**What is expected:** All lines of the listing that contain "between" should be shown in full.

Input for this task section start

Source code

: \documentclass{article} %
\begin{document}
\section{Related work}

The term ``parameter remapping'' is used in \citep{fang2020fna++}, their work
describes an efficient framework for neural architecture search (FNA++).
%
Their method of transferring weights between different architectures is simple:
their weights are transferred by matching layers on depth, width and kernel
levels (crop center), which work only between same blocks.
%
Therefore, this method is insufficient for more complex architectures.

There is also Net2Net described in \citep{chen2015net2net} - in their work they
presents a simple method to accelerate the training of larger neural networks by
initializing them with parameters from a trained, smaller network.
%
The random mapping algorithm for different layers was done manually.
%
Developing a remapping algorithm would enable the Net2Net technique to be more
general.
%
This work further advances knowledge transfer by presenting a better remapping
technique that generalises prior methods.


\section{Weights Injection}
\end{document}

Input for this task section end

**Written answer:**
Their method of transferring weights between different architectures is simple:
levels (crop center), which work only between same blocks.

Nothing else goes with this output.